I was able to get one more run in San Francisco before I headed back home to the Midwest.  I’m back in my routine of running 5-6 times a week, but however next week I will include two days of strength training and will cut my running down to 3-4 times.  I plan to create my training plan that will get me through Christmas here in the next days and will share it on the blog once it is complete.  I don’t plan on running another race until the spring unless I’d pick up a short 5K or 10K here with the wife, however I’d like to continue to build my base and have my springtime training for my marathon make this past training look wimpy.  I need to be stronger over the last 1/3 of the marathon and I’m determined to make it happen.

Please share any questions or comments below and I will be happy to answer them. Until next time, Happy Running!

Sioux Falls Marathon Race Recap

I knew going into this race that sub 3:05 is a special time and it would take a special day to achieve it.  My training, my diet, my lack of injuries, and mental preparation had all been spot on.  There was not an inkling in my body that hinted that the day ahead would be nothing less than spectacular.  As I woke up on race my morning I was pumped and ready to get the starting line.  I ate my bagel and yogurt which followed my plan and made my way to the starting line.  With a 6:45 am start, it still felt like night when I arrived at Howard Wood Field.  Seeing the parking lot and track full of runners, the butterflies settled in my stomach.  There was over 500 runners looking to accomplish the same goal as me…to finish the Sioux Falls marathon. 

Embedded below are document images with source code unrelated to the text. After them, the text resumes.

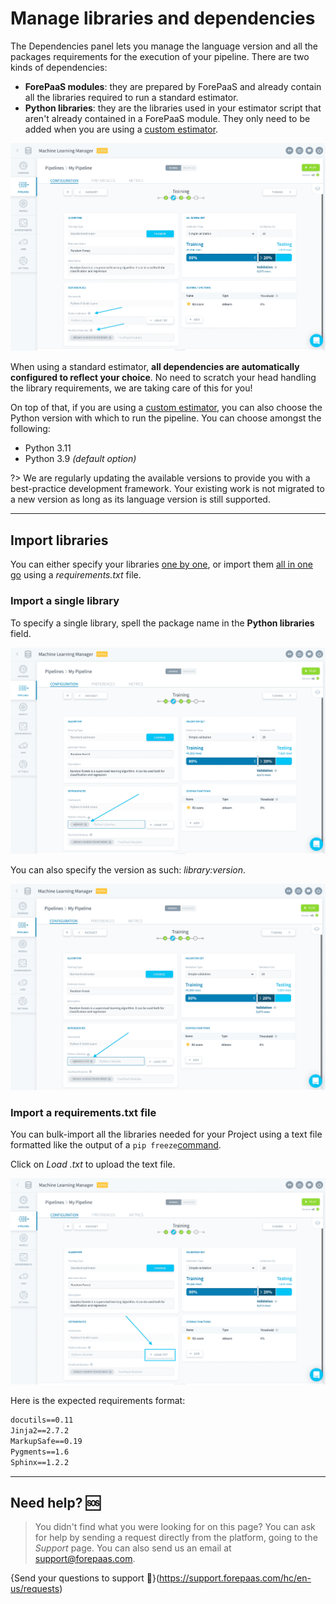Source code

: # Manage libraries and dependencies

The Dependencies panel lets you manage the language version and all the packages requirements for the execution of your pipeline. There are two kinds of dependencies:

- **ForePaaS modules**: they are prepared by ForePaaS and already contain all the libraries required to run a standard estimator.
- **Python libraries**: they are the libraries used in your estimator script that aren't already contained in a ForePaaS module. They only need to be added when you are using a [custom estimator](/en/product/ml/pipelines/configure/training/custom-estimator.md).

![ml](picts/standard-dependencies.png)

When using a standard estimator, **all dependencies are automatically configured to reflect your choice**. No need to scratch your head handling the library requirements, we are taking care of this for you!

On top of that, if you are using a [custom estimator](/en/product/ml/pipelines/configure/training/custom-estimator.md), you can also choose the Python version with which to run the pipeline. You can choose amongst the following:

- Python 3.11
- Python 3.9 *(default option)*

?> We are regularly updating the available versions to provide you with a best-practice development framework. Your existing work is not migrated to a new version as long as its language version is still supported. 

---
## Import libraries

You can either specify your libraries [one by one](/en/product/ml/pipelines/configure/training/dependencies.md?id=import-a-single-library), or import them [all in one go](/en/product/ml/pipelines/configure/training/dependencies.md?id=import-a-requirementstxt-file) using a *requirements.txt* file.

### Import a single library

To specify a single library, spell the package name in the **Python libraries** field.

![ml](picts/standard-library.png)

You can also specify the version as such: *library:version*.

![ml](picts/standard-library-version.png)

### Import a requirements.txt file

You can bulk-import all the libraries needed for your Project using a text file formatted like the output of a `pip freeze`[command](https://pip.pypa.io/en/stable/reference/pip_freeze/). 

Click on *Load .txt* to upload the text file.

![ml](picts/standard-requirements-txt.png)

Here is the expected requirements format:

```txt
docutils==0.11
Jinja2==2.7.2
MarkupSafe==0.19
Pygments==1.6
Sphinx==1.2.2
```

---
##  Need help? 🆘

> You didn't find what you were looking for on this page? You can ask for help by sending a request directly from the platform, going to the *Support* page. You can also send us an email at support@forepaas.com.

{Send your questions to support 🤔}(https://support.forepaas.com/hc/en-us/requests)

I found the 3:05 pacer as my plan was to run with him as long as I could and hopefully leave him in the dust once we hit mile 20 or so.  There was quite a few guys (who were similarly aged) who had the same idea.  With the smaller field for the marathon and 3:05 being a fast pace I was one of the first few guys to toe the starting line. BOOM! Went the gun and we were off.One of the biggest mistakes a marathoner can make is going out too fast.  When the gun went off I told myself repeatedly, “You are running faster than you think, you are running faster than you think,” and told myself to stick with the pacer and he said his goal was to run consistent 7:03 miles from mile one through twenty six. 

Mile 1 worked on just getting us out of town which felt like a ghost town as not many residents were moving yet.  As I hit the mile 1 mark, my watched showed 7:13.  I told myself I was just getting settled in and my next mile would be on pace and to just stay relaxed.  Mile 2 featured what seemed to be the hilliest part of the race.  This race has been called one of the flattest so I hope you don’t think I mean I ran up the Rockies or anything when I say it was hilly.  I reach the Mile 2 marker and the watch read 6:47.  I was now 8 secs ahead of the pace and my body felt like it was settling in well.

Shortly after mile 3 I saw my wife and daughter for the first time on the course.  It’s always nice to see people along the race course but seeing your family is always a sweet moment.  Miles three through seven seemed to fly by as I knew I’d see Carliie and Madie again around mile 8.  My splits starting at mile three were: 6:57, 6:53, 7:18, 7:13, 7:32.  As I came out of the Harley Davidson dealership I saw my wife’s vehicle and knew they were just up ahead.  I yelled ahead to my wife to have my water ready and as I approached I unwrapped one of my energy blocks.  As soon as I swallowed half of the energy block my stomach clenched.  It felt like a calf muscle cramping up, except in my stomach.  I was brought to a halt and knew this needed to work itself out or Boston was not going to happen.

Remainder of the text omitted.